In the end, I promised a sequel that got into more specifics. So here it is – six major myths about listing a property and marketing a property that are often trumpeted by our own industry. Its been said that if you repeat something often enough it becomes “fact” in the eyes of the consumer. So let’s put some of these “facts” to rest.
Myth #1 – “We have 12 billion to the 10th power active listings, so our reputation speaks for itself!”
Really? How on earth does anyone come to that conclusion? You can have all the listings in the world, but if you can’t sell them, what’s the point? The percentage of sold listings is a bit more pertinant. However, even that number does not discriminate between individual agent performance.
Does size really matter? Do the number of listings or the size of the brokerage have anything to do with the ability of the agent to market and sell a home successfully? Is it the brokerage or the agent that is the determining factor?

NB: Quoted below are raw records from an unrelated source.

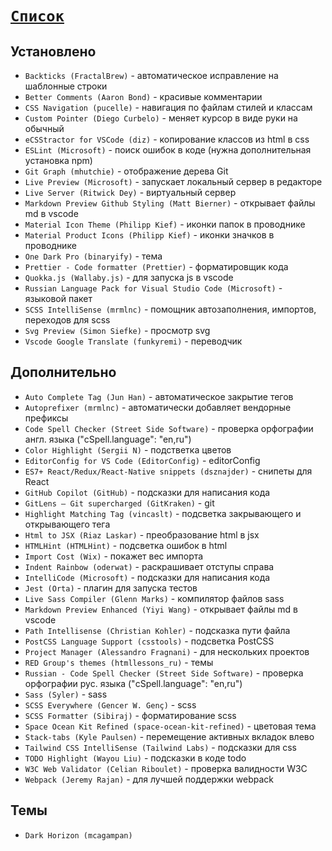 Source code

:# [`Список`](../index.md)

## Установлено

- `Backticks (FractalBrew)` - автоматическое исправление на шаблонные строки
- `Better Comments (Aaron Bond)` - красивые комментарии
- `CSS Navigation (pucelle)` - навигация по файлам стилей и классам
- `Custom Pointer (Diego Curbelo)` - меняет курсор в виде руки на обычный
- `eCSStractor for VSCode (diz)` - копирование классов из html в css
- `ESLint (Microsoft)` - поиск ошибок в коде (нужна дополнительная установка npm)
- `Git Graph (mhutchie)` - отображение дерева Git
- `Live Preview (Microsoft)` - запускает локальный сервер в редакторе
- `Live Server (Ritwick Dey)` - виртуальный сервер
- `Markdown Preview Github Styling (Matt Bierner)` - открывает файлы md в vscode
- `Material Icon Theme (Philipp Kief)` - иконки папок в проводнике
- `Material Product Icons (Philipp Kief)` - иконки значков в проводнике
- `One Dark Pro (binaryify)` - тема
- `Prettier - Code formatter (Prettier)` - форматировщик кода
- `Quokka.js (Wallaby.js)` - для запуска js в vscode
- `Russian Language Pack for Visual Studio Code (Microsoft)` - языковой пакет
- `SCSS IntelliSense (mrmlnc)` - помощник автозаполнения, импортов, переходов для scss
- `Svg Preview (Simon Siefke)` - просмотр svg
- `Vscode Google Translate (funkyremi)` - переводчик

## Дополнительно

- `Auto Complete Tag (Jun Han)` - автоматическое закрытие тегов
- `Autoprefixer (mrmlnc)` - автоматически добавляет вендорные префиксы
- `Code Spell Checker (Street Side Software)` - проверка орфографии англ. языка ("cSpell.language": "en,ru")
- `Color Highlight (Sergii N)` - подстветка цветов
- `EditorConfig for VS Code (EditorConfig)` - editorConfig
- `ES7+ React/Redux/React-Native snippets (dsznajder)` - снипеты для React
- `GitHub Copilot (GitHub)` - подсказки для написания кода
- `GitLens — Git supercharged (GitKraken)` - git
- `Highlight Matching Tag (vincaslt)` - подсветка закрывающего и открывающего тега
- `Html to JSX (Riaz Laskar)` - преобразование html в jsx
- `HTMLHint (HTMLHint)` - подсветка ошибок в html
- `Import Cost (Wix)` - покажет вес импорта
- `Indent Rainbow (oderwat)` - раскрашивает отступы справа
- `IntelliCode (Microsoft)` - подсказки для написания кода
- `Jest (Orta)` - плагин для запуска тестов
- `Live Sass Compiler (Glenn Marks)` - компилятор файлов sass
- `Markdown Preview Enhanced (Yiyi Wang)` - открывает файлы md в vscode
- `Path Intellisense (Christian Kohler)` - подсказка пути файла
- `PostCSS Language Support (csstools)` - подсветка PostCSS
- `Project Manager (Alessandro Fragnani)` - для нескольких проектов
- `RED Group's themes (htmllessons_ru)` - темы
- `Russian - Code Spell Checker (Street Side Software)` - проверка орфографии рус. языка ("cSpell.language": "en,ru")
- `Sass (Syler)` - sass
- `SCSS Everywhere (Gencer W. Genç)` - scss
- `SCSS Formatter (Sibiraj)` - форматирование scss
- `Space Ocean Kit Refined (space-ocean-kit-refined)` - цветовая тема
- `Stack-tabs (Kyle Paulsen)` - перемещение активных вкладок влево
- `Tailwind CSS IntelliSense (Tailwind Labs)` - подсказки для css
- `TODO Highlight (Wayou Liu)` - подсказки в коде todo
- `W3C Web Validator (Celian Riboulet)` - проверка валидности W3C
- `Webpack (Jeremy Rajan)` - для лучшей поддержки webpack

## Темы

- `Dark Horizon (mcagampan)`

What Does the Brokerage Bring to the Table?
With the Westchester NY real estate market in a downward trajectory, sellers realize that they need more than a sign in the ground to move their property. In truth, this was always the case, but these days I’m getting more and more questions about marketing the listing. One of the biggest issues I encounter on listing presentations are questions regarding the brokerage itself. Most questions revolve around marketing. What does the brokerage do in terms of marketing for the listing?
I think that most sellers assume that since the brokerage is “big” and has capital behind it, that they are the ones spending big bucks on marketing the home. But this is rarely the case. Many big-box national brokerages build on that confusion and perpetuate the myth that their brokerage “brand” makes a significant difference in selling a home for top dollar. They also tout their “marketing package” in terms of the amount of support they offer. Some actually stress that the number of agents in the brokerage somehow makes that brokerage better or somehow more able to move the property. With all the hype and misinformation out there it is small wonder that sellers are confused.
I would challenge these large brokerages who claim that their numbers speak for themselves to enumerate exactly WHAT they do to justify their claims? And while they are at it, I would like to have some hard numbers to back up their success stories. I haven’t seen any of them come up with any marketing advantage that holds up under scrutiny. Most of the time they appear to be blowing smoke. Don’t get me wrong, I’m not slamming big brokerages. That would be rather foolish since the brokerage that I am currently associated with is quite large. What I am trying to do is cut through the hype.